Darren Paterson admitted four charges of misleading customers and one of fraud, over a period between January 2014 and August 2018, when he appeared at Durham Crown Court earlier this year.

The court heard his company, Jaxon Joinery, undertook extensions, garage conversions and bathroom installations at properties across the North-East.

But the 49-year-old defendant, of Jack Lawson Terrace, Wheatley Hill, County Durham, would ask customers for extra payment midway through projects, supposedly for further materials, and would leave jobs uncompleted, with the victims then having to fork out more money to finish the work, or to put right his shoddy workmanship.

Addressing Paterson at the court, in May, Judge Ray Singh said a prison sentence was “upper most” in his mind, but he challenged Paterson to raise £26,172 to pay his clients for the losses they incurred, which he added, “may be a persuasive factor”, when it came to the outcome of the case.

But, following a six-month deferment of sentence, the defendant returned to court having failed to raise any of the compensation figure.

Paterson, who told the judge in May that he thought it, “would be possible” to raise the money, said that during the past six months he had lost his job and had a number of family issues.

He apologised for failing to come up with the cash and said he has been, “through hell and torture” in that time, having, "applied everywhere,” for loans.

But he said he now has found a job and asked the judge for more time to raise the compensation figure.

His counsel, Lewis Kerr, told the court he was offering to pay back £1,000 a month and said there was a low risk of his client reoffending.

But Judge Singh dismissed the defendant’s apology and his request for further time to meet the compensation payment.

He told Paterson: “You made an awful lot of excuses to your customers as well.

“You knew the ramifications of turning up to court today.”

Imposing a prison sentence of 58 weeks, he added there was, “no doubt in my mind” that the defendant was not going to pay the money back to the customers he defrauded and misled.

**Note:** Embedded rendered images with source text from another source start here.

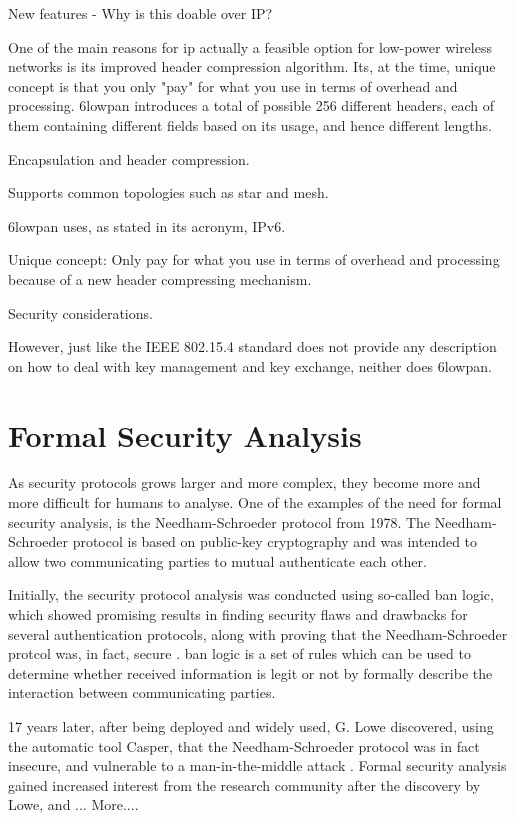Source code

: New features - Why is this doable over IP?

One of the main reasons for \gls{ip} actually a feasible option for low-power wireless networks is its improved header compression algorithm. Its, at the time, unique concept is that you only "pay" for what you use in terms of overhead and processing. \gls{6lowpan} introduces a total of possible 256 different headers, each of them containing different fields based on its usage, and hence different lengths. 

Encapsulation and header compression. 

Supports common topologies such as star and mesh.

\gls{6lowpan} uses, as stated in its acronym, IPv6.

Unique concept: Only pay for what you use in terms of overhead and processing because of a new header compressing mechanism.







Security considerations.

However, just like the IEEE 802.15.4 standard does not provide any description on how to deal with key management and key exchange, neither does \gls{6lowpan}.	

\section{Formal Security Analysis} 


As security protocols grows larger and more complex, they become more and more difficult for humans to analyse. One of the examples of the need for formal security analysis, is the Needham-Schroeder protocol \cite{Needham:1978} from 1978. The Needham-Schroeder protocol is based on public-key cryptography and was intended to allow two communicating parties to mutual authenticate each other.

Initially, the security protocol analysis was conducted using so-called \gls{ban} logic, which showed promising results in finding security flaws and drawbacks for several authentication protocols, along with proving that the Needham-Schroeder protcol was, in fact, secure \cite{burrows1989logic}. \gls{ban} logic is a set of rules which can be used to determine whether received information is legit or not by formally describe the interaction between communicating parties. 

17 years later, after being deployed and widely used, G. Lowe discovered, using the automatic tool Casper, that the Needham-Schroeder protocol was in fact insecure, and vulnerable to a man-in-the-middle attack \cite{lowe1996}. Formal security analysis gained increased interest from the research community after the discovery by Lowe, and ... More....

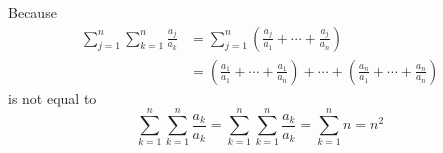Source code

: \documentclass[a4paper,12pt]{article}
\makeatletter
\newtheorem*{solution}{Solution}
\theoremstyle{definition}
\renewenvironment{solution}[1][Solution] {\par\pushQED{\qed}\normalfont\topsep6\p@\@plus6\p@\relax\trivlist\item[\hskip\labelsep\bfseries#1\@addpunct{.}]\ignorespaces}{\popQED\endtrivlist\@endpefalse} \makeatother
\newenvironment{problems}{\begin{list}{}{\renewcommand{\makelabel}[1]{\textbf{##1}\hfil}}}{\end{list}}
\makeatother
\begin{document}
\begin{problems}
\begin{solution}
        Because
        \begin{align*}
            \sum_{j=1}^n\sum_{k=1}^n\frac{a_j}{a_k} &= \sum_{j=1}^n\left(\frac{a_j}{a_1} + \cdots + \frac{a_j}{a_n}\right)\\
            &= \left(\frac{a_1}{a_1} + \cdots + \frac{a_1}{a_n}\right) + \cdots + \left(\frac{a_n}{a_1} + \cdots + \frac{a_n}{a_n}\right) 
        \end{align*}
        is not equal to
        \begin{equation*}
            \sum_{k=1}^n\sum_{k=1}^n \frac{a_k}{a_k} = \sum_{k=1}^n\sum_{k=1}^n \frac{a_k}{a_k} = \sum_{k=1}^n n = n^2
        \end{equation*}

    \end{solution}
\end{problems}
\end{document}
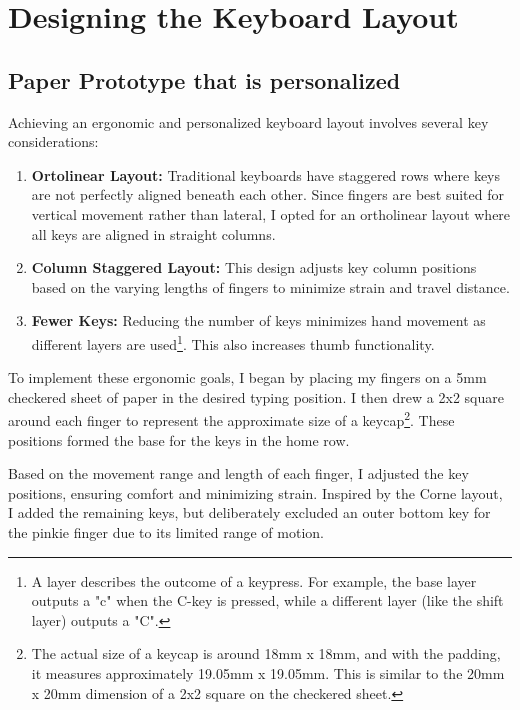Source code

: \documentclass[a4paper,12pt]{article}
\begin{document}
\pagebreak

\section{Designing the Keyboard Layout}

\subsection{Paper Prototype that is personalized}

Achieving an ergonomic and personalized keyboard layout involves several key considerations:

\begin{enumerate}
    \item \textbf{Ortolinear Layout:} Traditional keyboards have staggered rows where keys are not perfectly aligned beneath each other. Since fingers are best suited for vertical movement rather than lateral, I opted for an ortholinear layout where all keys are aligned in straight columns.
    \item \textbf{Column Staggered Layout:} This design adjusts key column positions based on the varying lengths of fingers to minimize strain and travel distance.
    \item \textbf{Fewer Keys:} Reducing the number of keys minimizes hand movement as different layers are used\footnote{A layer describes the outcome of a keypress. For example, the base layer outputs a "c" when the C-key is pressed, while a different layer (like the shift layer) outputs a "C".}. This also increases thumb functionality.
\end{enumerate}

To implement these ergonomic goals, I began by placing my fingers on a 5mm checkered sheet of paper in the desired typing position. I then drew a 2x2 square around each finger to represent the approximate size of a keycap\footnote{The actual size of a keycap is around 18mm x 18mm, and with the padding, it measures approximately 19.05mm x 19.05mm. This is similar to the 20mm x 20mm dimension of a 2x2 square on the checkered sheet.}. These positions formed the base for the keys in the home row.

Based on the movement range and length of each finger, I adjusted the key positions, ensuring comfort and minimizing strain. Inspired by the Corne layout, I added the remaining keys, but deliberately excluded an outer bottom key for the pinkie finger due to its limited range of motion.
\end{document}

The case was brought by Durham County Council’s trading standards department.

Speaking after the hearing, Owen Cleugh, public protection manager for the council, said: “Mr Paterson’s misleading business practices left his victims thousands of pounds out of pocket and caused them considerable stress.

“We are pleased with the judge’s decision to impose a custodial sentence which demonstrates how seriously the courts take such offences.

“Our trading standards team will always seek to support legitimate traders and protect consumers and will take the necessary action against those who mislead or act fraudulently.”